Exercise inputs
------------------------------------------------
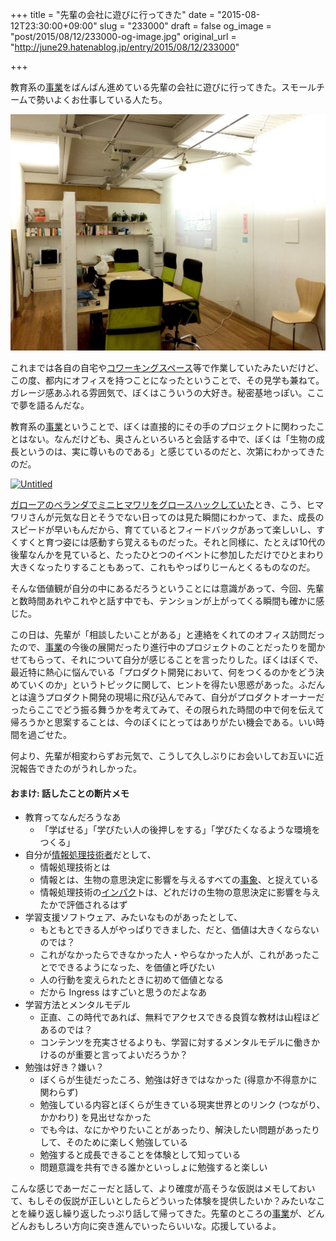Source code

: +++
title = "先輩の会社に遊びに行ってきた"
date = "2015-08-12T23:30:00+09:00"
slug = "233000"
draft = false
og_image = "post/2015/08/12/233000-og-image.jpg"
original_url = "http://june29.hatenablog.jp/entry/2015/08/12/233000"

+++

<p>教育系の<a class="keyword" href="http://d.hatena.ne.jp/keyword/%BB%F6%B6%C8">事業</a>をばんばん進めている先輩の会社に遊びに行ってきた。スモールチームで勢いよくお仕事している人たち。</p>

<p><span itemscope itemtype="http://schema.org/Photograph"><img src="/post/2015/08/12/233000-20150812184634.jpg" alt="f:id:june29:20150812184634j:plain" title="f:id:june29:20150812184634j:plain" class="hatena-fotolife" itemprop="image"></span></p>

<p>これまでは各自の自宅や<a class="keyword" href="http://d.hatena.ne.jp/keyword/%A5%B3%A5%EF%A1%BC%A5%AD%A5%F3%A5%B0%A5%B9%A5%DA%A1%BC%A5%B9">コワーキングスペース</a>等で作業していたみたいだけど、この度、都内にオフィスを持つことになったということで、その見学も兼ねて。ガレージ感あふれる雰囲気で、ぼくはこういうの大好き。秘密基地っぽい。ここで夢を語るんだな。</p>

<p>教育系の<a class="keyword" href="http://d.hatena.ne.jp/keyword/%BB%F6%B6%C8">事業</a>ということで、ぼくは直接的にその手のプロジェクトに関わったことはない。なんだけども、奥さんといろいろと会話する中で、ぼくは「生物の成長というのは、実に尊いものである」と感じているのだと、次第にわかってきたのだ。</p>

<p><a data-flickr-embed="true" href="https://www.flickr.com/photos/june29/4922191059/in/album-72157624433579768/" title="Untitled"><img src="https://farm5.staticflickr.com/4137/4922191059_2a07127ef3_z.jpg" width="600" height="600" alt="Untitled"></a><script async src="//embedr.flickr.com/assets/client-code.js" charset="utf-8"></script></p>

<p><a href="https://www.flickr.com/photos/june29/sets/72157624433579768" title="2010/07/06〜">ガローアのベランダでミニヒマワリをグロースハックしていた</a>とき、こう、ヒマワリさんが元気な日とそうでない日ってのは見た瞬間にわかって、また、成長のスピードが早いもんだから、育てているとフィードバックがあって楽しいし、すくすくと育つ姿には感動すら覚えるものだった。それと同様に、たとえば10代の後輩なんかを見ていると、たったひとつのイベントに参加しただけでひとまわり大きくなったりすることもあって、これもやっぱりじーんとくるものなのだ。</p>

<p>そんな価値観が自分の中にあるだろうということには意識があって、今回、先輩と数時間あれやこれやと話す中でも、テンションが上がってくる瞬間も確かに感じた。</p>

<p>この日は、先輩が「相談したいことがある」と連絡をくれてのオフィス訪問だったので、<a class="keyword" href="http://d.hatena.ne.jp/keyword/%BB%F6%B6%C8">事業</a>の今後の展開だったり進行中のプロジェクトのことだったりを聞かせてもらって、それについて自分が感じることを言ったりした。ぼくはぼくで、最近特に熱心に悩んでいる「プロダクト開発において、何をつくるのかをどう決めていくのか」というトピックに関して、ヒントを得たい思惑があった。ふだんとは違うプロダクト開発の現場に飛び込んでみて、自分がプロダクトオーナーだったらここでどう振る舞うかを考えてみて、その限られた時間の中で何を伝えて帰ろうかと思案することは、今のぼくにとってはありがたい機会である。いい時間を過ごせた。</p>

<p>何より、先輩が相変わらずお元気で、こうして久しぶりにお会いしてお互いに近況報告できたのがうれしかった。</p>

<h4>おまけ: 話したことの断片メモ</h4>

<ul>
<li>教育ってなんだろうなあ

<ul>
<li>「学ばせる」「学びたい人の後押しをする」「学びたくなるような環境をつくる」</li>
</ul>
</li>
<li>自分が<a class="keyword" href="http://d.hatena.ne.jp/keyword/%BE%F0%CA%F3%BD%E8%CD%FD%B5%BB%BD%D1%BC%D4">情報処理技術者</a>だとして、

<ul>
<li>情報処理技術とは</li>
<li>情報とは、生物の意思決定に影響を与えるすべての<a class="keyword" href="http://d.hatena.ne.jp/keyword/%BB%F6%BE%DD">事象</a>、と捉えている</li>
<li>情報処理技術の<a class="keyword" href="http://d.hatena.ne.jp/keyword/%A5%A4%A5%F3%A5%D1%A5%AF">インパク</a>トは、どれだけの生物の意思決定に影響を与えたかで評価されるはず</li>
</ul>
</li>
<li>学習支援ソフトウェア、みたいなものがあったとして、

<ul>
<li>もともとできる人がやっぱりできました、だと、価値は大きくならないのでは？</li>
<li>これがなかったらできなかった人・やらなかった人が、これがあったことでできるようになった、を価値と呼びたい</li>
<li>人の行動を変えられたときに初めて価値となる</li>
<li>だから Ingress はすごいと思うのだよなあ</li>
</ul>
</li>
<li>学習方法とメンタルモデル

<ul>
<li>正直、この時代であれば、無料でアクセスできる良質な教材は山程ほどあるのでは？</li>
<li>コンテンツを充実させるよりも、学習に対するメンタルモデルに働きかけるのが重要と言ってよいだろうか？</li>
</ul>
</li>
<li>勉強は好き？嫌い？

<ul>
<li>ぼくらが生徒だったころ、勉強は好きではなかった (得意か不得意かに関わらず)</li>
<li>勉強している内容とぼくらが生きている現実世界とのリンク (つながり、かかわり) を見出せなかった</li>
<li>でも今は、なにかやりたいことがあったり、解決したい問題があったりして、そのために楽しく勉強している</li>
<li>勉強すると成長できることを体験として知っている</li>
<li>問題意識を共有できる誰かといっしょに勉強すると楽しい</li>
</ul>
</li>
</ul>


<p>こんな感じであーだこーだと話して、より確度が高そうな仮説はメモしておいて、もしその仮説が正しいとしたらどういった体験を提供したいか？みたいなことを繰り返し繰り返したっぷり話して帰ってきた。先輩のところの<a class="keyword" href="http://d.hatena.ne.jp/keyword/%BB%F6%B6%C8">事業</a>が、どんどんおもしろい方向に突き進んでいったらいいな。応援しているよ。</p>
------------------------------------------------
Looking at the records above, work out how many lines include the string "教育系の". Give the number and nothing else.

Output
2